» EXERCISE REQUIREMENTS
In the listing below, find the line containing "Some of Exonum’s" and the line containing "- Peach: Peach". Repeat exactly those two lines and every line between them, nothing more.

» DATA PROVIDED
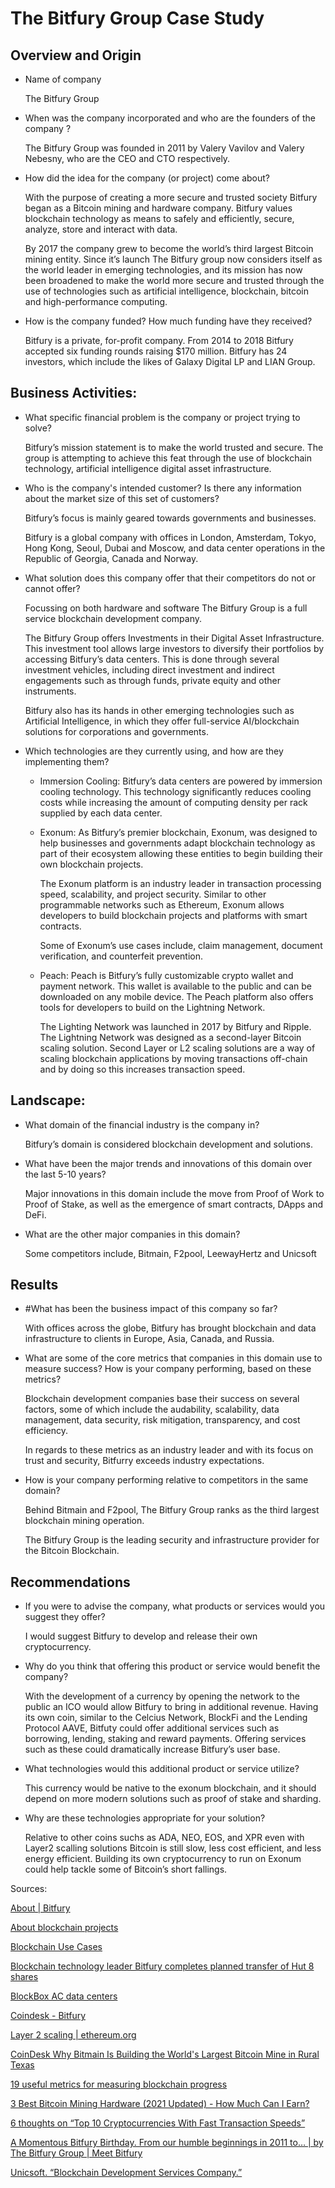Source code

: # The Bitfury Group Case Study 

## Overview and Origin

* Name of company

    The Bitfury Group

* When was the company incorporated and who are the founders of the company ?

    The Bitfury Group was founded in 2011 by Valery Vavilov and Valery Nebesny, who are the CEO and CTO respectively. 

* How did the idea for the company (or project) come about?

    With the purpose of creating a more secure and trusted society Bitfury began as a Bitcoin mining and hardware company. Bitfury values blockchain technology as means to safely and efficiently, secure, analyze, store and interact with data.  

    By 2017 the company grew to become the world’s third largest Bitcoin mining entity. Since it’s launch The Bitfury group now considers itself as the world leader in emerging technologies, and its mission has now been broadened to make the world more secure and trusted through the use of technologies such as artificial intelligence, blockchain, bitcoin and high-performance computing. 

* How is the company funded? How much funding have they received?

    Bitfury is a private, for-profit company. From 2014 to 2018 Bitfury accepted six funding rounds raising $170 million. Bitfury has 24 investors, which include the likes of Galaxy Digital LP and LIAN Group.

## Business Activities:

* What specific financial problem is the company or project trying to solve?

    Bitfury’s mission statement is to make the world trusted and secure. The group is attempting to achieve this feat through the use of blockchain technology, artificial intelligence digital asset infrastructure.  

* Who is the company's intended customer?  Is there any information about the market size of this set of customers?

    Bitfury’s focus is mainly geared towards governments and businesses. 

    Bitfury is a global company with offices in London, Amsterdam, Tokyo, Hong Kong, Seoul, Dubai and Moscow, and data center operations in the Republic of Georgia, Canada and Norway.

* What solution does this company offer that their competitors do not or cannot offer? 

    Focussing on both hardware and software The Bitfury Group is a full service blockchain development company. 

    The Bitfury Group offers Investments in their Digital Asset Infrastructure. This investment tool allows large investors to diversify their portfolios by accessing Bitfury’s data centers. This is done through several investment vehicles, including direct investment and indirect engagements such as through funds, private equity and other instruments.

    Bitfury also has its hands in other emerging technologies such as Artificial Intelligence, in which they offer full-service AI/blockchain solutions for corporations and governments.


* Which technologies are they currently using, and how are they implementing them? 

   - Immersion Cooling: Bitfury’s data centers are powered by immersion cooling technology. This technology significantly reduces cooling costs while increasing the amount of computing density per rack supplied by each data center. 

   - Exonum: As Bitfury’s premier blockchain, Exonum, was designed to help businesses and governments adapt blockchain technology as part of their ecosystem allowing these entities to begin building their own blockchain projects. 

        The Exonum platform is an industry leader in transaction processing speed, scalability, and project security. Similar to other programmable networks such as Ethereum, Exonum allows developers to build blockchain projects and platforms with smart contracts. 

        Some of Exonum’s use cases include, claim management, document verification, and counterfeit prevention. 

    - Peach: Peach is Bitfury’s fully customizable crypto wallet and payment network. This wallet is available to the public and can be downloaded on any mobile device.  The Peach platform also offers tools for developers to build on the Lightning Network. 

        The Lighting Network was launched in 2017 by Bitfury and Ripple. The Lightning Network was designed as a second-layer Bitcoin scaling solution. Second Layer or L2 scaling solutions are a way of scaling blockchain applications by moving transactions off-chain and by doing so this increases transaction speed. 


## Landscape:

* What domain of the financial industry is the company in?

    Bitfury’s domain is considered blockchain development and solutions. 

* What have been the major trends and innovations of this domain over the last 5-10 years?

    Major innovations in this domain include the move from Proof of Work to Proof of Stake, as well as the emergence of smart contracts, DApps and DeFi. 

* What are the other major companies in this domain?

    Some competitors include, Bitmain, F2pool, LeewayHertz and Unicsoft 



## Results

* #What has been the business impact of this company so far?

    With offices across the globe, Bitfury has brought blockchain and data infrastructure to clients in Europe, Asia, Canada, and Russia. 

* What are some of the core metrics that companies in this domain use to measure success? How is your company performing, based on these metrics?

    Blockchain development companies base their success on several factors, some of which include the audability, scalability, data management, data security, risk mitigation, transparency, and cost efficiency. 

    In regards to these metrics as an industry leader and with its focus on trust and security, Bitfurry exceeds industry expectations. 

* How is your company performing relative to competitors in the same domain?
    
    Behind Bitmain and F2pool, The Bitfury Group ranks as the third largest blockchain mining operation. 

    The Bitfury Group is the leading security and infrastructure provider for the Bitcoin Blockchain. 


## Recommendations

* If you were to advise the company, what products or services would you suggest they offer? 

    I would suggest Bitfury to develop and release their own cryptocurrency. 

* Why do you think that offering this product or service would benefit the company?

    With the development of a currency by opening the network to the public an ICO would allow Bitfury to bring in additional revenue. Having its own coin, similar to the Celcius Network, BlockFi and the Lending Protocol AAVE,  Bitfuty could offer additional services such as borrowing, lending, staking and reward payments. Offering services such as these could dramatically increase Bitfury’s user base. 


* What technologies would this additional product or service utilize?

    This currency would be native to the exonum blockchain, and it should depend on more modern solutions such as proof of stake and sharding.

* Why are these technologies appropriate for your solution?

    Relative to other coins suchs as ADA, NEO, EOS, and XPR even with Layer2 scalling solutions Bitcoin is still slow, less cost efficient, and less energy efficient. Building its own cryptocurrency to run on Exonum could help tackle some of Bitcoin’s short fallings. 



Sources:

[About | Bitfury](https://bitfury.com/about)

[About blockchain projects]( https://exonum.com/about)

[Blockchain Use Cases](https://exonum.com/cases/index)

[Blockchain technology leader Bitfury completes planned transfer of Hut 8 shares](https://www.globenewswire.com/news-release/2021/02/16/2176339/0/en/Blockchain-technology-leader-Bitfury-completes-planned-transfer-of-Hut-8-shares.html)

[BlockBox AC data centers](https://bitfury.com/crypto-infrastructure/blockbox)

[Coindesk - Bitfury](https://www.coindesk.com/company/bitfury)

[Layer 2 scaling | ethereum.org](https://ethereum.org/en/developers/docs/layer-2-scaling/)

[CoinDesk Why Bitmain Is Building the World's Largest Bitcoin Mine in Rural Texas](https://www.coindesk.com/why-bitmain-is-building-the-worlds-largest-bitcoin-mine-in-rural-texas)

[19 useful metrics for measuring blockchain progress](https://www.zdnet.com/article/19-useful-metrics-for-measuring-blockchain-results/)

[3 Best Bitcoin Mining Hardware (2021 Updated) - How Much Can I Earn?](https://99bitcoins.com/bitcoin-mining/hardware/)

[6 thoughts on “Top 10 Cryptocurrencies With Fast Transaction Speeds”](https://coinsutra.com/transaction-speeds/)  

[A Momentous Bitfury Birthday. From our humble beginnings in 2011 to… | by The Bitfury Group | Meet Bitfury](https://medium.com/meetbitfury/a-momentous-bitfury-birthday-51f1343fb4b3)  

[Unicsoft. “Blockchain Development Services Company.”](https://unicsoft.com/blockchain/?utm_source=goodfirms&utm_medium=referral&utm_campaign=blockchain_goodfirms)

...

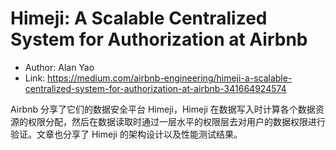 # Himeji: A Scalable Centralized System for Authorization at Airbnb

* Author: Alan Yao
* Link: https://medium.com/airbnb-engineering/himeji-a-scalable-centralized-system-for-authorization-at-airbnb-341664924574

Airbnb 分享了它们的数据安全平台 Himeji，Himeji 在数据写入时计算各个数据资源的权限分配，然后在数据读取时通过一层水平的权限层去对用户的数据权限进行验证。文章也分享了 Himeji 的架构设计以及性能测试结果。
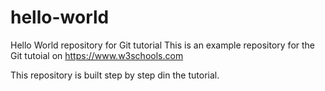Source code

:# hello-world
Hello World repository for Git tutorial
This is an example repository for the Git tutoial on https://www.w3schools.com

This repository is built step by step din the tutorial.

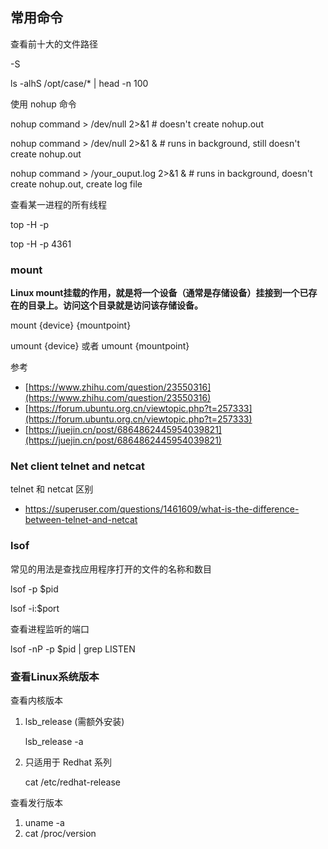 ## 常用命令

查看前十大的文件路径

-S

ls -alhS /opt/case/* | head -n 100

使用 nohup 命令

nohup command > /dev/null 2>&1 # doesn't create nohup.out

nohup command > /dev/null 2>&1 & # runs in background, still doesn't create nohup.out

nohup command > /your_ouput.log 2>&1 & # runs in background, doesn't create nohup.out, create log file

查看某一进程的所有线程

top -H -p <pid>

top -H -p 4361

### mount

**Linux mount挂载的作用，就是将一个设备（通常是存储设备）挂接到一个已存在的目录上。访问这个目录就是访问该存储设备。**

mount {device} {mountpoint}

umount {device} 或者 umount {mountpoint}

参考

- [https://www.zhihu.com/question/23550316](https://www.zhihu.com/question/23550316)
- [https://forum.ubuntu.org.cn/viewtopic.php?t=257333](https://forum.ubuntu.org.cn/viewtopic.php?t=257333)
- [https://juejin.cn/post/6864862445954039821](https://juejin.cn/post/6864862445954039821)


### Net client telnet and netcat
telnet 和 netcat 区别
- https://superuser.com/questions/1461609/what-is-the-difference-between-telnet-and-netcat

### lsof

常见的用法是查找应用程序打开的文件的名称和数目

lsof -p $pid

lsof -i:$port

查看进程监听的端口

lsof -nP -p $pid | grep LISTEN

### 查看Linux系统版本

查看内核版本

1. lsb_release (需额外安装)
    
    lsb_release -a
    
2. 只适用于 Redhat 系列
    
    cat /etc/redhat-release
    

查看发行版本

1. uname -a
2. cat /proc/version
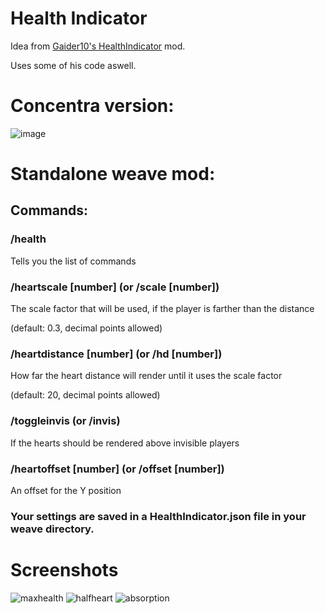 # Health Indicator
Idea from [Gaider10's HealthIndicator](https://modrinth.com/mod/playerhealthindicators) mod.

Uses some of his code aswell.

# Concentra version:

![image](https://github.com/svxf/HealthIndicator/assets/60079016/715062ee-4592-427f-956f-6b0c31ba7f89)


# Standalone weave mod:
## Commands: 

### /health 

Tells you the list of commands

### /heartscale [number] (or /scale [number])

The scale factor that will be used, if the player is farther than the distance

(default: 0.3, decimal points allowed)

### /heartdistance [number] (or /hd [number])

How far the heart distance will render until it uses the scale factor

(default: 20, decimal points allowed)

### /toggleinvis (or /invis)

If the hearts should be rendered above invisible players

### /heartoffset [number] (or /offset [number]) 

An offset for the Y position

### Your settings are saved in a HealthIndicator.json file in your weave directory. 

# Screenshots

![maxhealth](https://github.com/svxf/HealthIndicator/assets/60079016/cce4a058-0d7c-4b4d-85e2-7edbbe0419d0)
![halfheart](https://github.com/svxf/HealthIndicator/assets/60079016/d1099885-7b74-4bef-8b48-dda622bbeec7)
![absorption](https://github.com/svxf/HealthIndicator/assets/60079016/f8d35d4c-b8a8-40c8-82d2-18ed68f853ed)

» RESULT OF THE TASK
        Some of Exonum’s use cases include, claim management, document verification, and counterfeit prevention. 

    - Peach: Peach is Bitfury’s fully customizable crypto wallet and payment network. This wallet is available to the public and can be downloaded on any mobile device.  The Peach platform also offers tools for developers to build on the Lightning Network. 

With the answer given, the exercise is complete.